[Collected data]
↓↓↓

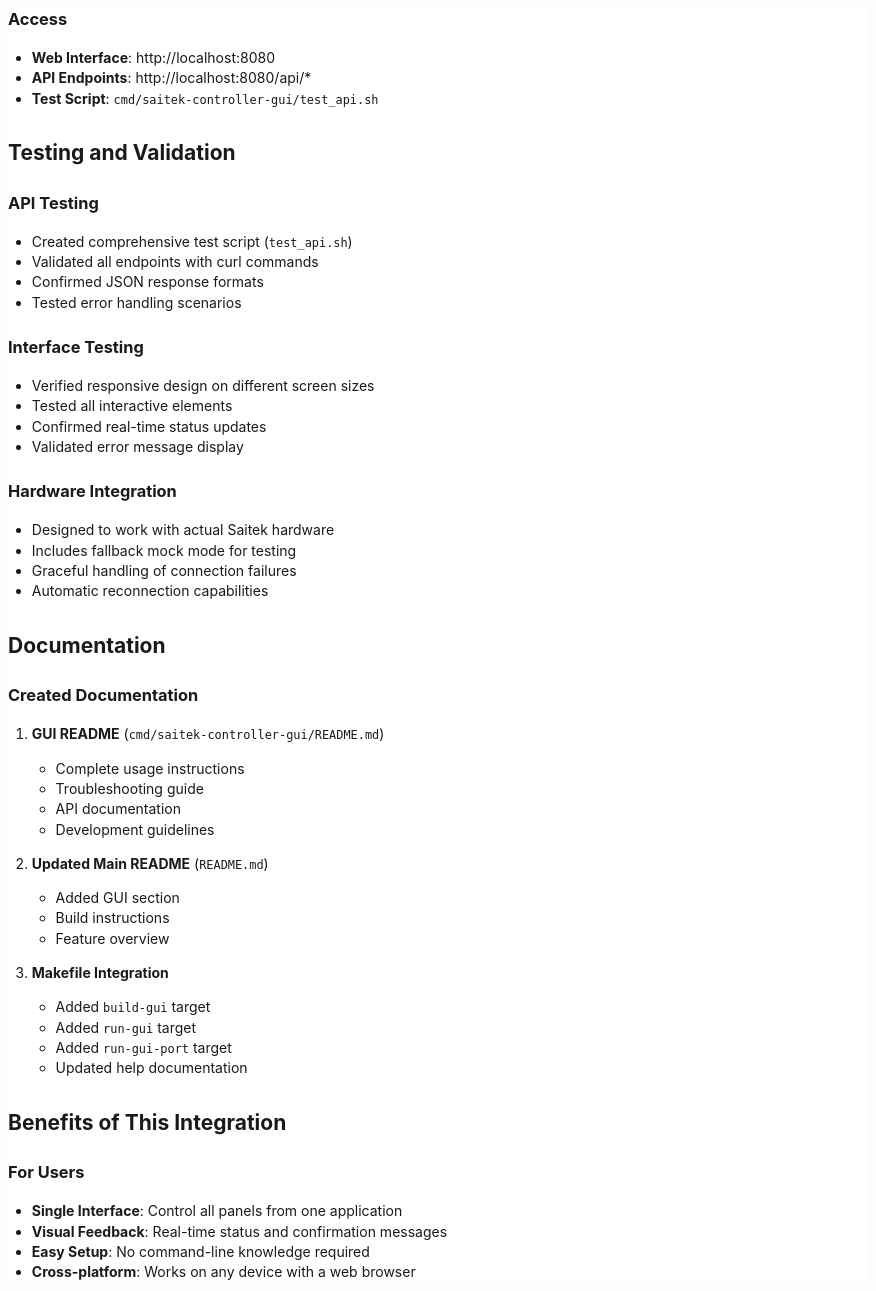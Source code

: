 ### Access
- **Web Interface**: http://localhost:8080
- **API Endpoints**: http://localhost:8080/api/*
- **Test Script**: `cmd/saitek-controller-gui/test_api.sh`

## Testing and Validation

### API Testing
- Created comprehensive test script (`test_api.sh`)
- Validated all endpoints with curl commands
- Confirmed JSON response formats
- Tested error handling scenarios

### Interface Testing
- Verified responsive design on different screen sizes
- Tested all interactive elements
- Confirmed real-time status updates
- Validated error message display

### Hardware Integration
- Designed to work with actual Saitek hardware
- Includes fallback mock mode for testing
- Graceful handling of connection failures
- Automatic reconnection capabilities

## Documentation

### Created Documentation
1. **GUI README** (`cmd/saitek-controller-gui/README.md`)
   - Complete usage instructions
   - Troubleshooting guide
   - API documentation
   - Development guidelines

2. **Updated Main README** (`README.md`)
   - Added GUI section
   - Build instructions
   - Feature overview

3. **Makefile Integration**
   - Added `build-gui` target
   - Added `run-gui` target
   - Added `run-gui-port` target
   - Updated help documentation

## Benefits of This Integration

### For Users
- **Single Interface**: Control all panels from one application
- **Visual Feedback**: Real-time status and confirmation messages
- **Easy Setup**: No command-line knowledge required
- **Cross-platform**: Works on any device with a web browser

↑↑↑

In the records above, find each line holding "http" and copy it.

- **Web Interface**: http://localhost:8080
- **API Endpoints**: http://localhost:8080/api/*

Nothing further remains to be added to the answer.